I do not read over my letters to you, I just write. Forgive me if they are not happier. Every hour I think of you. At night I see your face in the shadow of the tent wall. And I love you unutterably.

Faithfully, Kurt Dorn.

Camp ----, _November_ --, Dear Sister,--It's bad news I've got for you this time. Something bids me tell you, though up to now I've kept unpleasant facts to myself.

The weather has knocked me out. My cold came back, got worse and worse. Three days ago I had a chill that lasted for fifteen minutes.

I shook like a leaf. It left me, and then I got a terrible pain in my side. But I didn't give in, which I feel now was a mistake. I

stayed up till I dropped.

I'm here in the hospital. It's a long shed with three stoves, and a lot of beds with other sick boys. My bed is far away from a stove.

The pain is bad yet, but duller, and I've fever. I'm pretty sick, honey. Tell mother and dad, but not the girls. Give my love to all.

And don't worry. It'll all come right in the end. This beastly climate's to blame.

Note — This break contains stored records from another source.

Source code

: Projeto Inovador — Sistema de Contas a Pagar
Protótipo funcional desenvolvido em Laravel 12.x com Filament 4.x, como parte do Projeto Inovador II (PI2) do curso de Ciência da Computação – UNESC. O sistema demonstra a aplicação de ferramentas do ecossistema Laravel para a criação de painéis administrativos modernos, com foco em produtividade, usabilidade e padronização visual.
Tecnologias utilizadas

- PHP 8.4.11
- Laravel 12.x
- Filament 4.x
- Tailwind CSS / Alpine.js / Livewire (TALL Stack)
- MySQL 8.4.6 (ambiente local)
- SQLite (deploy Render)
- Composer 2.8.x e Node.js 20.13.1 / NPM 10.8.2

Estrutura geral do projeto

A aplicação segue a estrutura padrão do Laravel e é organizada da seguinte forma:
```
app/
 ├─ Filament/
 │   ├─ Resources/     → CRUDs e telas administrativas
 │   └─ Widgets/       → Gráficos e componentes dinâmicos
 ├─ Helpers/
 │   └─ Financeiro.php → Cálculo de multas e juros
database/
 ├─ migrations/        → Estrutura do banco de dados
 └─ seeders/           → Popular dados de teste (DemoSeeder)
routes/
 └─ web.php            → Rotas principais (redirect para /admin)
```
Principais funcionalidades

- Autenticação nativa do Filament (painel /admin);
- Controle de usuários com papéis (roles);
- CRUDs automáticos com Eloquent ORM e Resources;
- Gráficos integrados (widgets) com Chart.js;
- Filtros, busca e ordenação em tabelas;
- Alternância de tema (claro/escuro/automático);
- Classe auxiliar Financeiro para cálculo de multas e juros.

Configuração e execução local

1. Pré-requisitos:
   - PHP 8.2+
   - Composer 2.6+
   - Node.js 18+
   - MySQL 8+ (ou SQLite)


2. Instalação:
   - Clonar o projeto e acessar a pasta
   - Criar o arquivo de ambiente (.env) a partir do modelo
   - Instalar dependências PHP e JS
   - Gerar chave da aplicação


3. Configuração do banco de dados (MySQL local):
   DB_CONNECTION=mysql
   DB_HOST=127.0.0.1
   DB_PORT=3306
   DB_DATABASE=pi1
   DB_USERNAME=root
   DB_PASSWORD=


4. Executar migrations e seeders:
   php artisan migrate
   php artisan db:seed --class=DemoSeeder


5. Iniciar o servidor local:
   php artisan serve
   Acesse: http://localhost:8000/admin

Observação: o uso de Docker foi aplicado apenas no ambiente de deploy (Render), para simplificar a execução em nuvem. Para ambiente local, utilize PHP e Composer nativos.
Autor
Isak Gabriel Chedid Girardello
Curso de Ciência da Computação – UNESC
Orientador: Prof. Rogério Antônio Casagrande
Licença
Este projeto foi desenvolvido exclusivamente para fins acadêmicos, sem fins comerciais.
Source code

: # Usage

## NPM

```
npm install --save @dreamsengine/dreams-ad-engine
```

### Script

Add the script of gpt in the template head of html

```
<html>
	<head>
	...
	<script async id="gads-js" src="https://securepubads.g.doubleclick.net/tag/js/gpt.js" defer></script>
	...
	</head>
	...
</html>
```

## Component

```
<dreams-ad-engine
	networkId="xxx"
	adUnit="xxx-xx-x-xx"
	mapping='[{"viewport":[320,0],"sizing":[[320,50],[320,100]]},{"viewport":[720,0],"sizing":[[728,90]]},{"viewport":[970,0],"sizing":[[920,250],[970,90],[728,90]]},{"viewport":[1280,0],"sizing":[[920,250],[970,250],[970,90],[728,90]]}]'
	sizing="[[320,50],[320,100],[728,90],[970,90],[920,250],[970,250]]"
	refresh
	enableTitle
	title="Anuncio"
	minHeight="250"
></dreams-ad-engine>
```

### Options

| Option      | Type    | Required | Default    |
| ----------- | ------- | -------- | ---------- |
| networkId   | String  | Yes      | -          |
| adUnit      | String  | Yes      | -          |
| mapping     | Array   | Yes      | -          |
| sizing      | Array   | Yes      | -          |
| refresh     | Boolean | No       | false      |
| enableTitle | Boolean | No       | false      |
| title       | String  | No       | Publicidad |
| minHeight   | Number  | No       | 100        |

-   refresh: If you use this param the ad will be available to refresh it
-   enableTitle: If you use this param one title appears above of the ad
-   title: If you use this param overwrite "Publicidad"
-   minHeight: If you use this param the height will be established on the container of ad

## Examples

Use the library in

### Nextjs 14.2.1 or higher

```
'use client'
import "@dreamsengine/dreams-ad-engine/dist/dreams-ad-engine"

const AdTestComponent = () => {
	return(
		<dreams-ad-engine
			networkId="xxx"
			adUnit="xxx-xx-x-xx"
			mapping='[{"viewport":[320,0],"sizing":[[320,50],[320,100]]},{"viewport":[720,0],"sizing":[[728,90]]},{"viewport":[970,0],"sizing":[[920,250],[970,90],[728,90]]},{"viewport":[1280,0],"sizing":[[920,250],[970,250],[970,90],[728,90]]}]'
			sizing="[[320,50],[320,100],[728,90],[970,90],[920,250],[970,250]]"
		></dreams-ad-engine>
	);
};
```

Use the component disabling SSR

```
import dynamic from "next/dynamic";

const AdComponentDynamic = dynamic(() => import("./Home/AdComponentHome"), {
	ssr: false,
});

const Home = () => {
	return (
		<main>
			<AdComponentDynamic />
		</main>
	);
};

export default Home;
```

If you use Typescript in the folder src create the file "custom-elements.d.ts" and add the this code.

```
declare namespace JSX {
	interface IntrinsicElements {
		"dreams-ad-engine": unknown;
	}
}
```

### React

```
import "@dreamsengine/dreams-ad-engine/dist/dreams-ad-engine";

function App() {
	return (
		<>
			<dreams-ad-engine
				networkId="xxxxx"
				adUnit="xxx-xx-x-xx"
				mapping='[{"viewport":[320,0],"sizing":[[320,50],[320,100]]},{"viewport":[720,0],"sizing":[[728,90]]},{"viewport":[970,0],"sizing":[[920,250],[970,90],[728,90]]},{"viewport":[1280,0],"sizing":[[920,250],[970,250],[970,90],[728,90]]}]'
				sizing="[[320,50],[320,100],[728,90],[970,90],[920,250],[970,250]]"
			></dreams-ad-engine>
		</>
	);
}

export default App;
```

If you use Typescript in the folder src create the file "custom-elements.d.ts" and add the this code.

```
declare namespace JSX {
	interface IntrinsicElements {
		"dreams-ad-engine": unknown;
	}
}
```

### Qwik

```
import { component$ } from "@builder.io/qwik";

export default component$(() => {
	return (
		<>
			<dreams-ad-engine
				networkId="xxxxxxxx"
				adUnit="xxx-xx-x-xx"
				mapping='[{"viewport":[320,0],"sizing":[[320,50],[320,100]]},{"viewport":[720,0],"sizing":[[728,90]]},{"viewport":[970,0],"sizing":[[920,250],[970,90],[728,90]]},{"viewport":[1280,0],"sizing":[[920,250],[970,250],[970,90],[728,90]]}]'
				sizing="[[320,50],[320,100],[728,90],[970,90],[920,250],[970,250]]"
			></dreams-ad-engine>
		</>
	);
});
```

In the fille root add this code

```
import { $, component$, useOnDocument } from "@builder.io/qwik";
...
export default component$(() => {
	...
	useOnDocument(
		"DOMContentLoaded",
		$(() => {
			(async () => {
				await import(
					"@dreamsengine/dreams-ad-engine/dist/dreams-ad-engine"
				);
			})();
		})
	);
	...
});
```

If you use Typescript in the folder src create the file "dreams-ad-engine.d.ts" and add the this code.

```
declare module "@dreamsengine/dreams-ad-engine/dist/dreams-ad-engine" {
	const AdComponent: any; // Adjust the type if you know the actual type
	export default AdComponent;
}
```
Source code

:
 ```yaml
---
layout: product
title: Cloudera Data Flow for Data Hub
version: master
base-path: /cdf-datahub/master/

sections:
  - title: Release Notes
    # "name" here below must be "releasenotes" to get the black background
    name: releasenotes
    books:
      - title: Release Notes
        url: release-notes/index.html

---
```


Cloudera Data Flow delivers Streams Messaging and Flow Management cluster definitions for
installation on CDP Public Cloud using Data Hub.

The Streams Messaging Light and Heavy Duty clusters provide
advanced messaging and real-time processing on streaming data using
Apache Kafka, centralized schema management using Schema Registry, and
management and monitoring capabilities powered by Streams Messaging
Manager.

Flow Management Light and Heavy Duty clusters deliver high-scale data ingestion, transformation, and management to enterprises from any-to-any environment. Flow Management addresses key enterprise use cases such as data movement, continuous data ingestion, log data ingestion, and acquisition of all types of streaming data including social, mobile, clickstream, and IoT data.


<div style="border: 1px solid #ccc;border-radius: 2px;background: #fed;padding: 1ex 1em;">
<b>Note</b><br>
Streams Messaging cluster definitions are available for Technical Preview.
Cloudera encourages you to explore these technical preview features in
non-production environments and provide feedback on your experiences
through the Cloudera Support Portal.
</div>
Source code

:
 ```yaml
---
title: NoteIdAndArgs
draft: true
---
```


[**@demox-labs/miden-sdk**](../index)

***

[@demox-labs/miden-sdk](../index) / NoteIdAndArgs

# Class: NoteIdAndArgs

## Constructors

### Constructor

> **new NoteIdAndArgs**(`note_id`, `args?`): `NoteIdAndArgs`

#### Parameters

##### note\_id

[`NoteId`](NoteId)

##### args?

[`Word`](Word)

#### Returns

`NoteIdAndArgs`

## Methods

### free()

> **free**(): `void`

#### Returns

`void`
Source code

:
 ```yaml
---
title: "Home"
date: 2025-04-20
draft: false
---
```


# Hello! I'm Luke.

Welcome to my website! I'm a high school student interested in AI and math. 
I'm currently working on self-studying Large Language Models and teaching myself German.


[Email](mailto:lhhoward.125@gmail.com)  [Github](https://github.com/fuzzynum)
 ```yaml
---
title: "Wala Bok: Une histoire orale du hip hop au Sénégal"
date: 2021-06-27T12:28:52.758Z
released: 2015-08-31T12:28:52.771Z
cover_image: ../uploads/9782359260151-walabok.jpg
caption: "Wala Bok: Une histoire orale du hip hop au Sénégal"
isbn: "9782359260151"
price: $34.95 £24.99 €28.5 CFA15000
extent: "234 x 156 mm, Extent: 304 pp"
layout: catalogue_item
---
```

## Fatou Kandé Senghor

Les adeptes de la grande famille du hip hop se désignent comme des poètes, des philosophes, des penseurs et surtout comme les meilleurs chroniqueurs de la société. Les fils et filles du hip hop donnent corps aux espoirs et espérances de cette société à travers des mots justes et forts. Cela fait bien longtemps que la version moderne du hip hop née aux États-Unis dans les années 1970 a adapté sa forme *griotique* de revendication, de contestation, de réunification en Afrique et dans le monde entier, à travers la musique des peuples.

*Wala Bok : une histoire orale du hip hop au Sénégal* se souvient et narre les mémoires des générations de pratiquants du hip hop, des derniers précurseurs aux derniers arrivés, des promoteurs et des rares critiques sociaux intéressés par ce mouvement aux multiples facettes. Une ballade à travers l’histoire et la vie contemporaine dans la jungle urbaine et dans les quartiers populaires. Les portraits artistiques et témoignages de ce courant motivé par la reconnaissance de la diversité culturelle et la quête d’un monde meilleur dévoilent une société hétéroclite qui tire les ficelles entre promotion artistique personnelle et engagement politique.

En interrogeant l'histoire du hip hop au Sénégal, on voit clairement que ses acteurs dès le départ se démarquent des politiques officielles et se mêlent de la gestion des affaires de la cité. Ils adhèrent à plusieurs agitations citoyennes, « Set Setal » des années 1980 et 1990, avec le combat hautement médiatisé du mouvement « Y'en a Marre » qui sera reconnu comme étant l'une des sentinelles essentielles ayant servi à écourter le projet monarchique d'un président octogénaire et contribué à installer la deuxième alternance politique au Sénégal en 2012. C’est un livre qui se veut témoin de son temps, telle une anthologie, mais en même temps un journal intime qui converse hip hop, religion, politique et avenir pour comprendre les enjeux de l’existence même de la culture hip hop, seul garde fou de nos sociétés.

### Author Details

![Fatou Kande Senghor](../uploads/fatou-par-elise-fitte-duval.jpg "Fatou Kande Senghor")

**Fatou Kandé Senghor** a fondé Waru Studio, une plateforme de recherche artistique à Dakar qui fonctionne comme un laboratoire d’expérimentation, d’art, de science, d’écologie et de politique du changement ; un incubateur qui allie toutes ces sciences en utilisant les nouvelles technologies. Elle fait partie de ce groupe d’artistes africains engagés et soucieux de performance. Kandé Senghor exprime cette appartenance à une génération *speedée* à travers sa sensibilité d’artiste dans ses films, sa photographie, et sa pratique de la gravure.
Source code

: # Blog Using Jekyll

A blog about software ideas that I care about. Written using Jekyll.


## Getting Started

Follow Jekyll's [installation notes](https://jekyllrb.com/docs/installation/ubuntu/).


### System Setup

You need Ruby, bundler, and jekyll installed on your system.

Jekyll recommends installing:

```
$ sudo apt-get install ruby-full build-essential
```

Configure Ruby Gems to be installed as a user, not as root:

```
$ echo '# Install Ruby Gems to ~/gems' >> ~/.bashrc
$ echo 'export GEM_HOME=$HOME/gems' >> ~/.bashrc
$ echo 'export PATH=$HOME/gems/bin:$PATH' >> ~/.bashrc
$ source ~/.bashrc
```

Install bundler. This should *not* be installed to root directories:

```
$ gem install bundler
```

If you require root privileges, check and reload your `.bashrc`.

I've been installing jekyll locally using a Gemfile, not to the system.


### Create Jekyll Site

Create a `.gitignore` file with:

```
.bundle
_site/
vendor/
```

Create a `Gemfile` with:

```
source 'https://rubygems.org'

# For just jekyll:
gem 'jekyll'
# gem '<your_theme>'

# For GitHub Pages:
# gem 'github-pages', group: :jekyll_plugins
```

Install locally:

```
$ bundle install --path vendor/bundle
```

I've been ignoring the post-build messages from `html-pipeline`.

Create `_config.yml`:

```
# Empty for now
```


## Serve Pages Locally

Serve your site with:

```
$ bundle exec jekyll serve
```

_Later_,--It's night now. I was interrupted. I'll write a few more lines. Hope you can read them. It's late and the wind is moaning outside. It's so cold and dismal. The fellow in the bed next to me is out of his head. Poor devil! He broke his knee, and they put off the operation--too busy! So few doctors and so many patients! And now he'll lose his leg. He's talking about home. Oh, Lenore! _Home!_

I never knew what home was--till now.

I'm worse to-night. But I'm always bad at night. Only, to-night I

feel strange. There's a weight on my chest, besides the pain. That moan of wind makes me feel so lonely. There's no one here--and I'm so cold. I've thought a lot about you girls and mother and dad. Tell dad I made good.

Jim CHAPTER XXV

Jim's last letter was not taken seriously by the other members of the Anderson family. The father shook his head dubiously. "That ain't like Jim," but made no other comment. Mrs. Anderson sighed. The young sisters were not given to worry. Lenore, however, was haunted by an unwritten meaning in her brother's letter.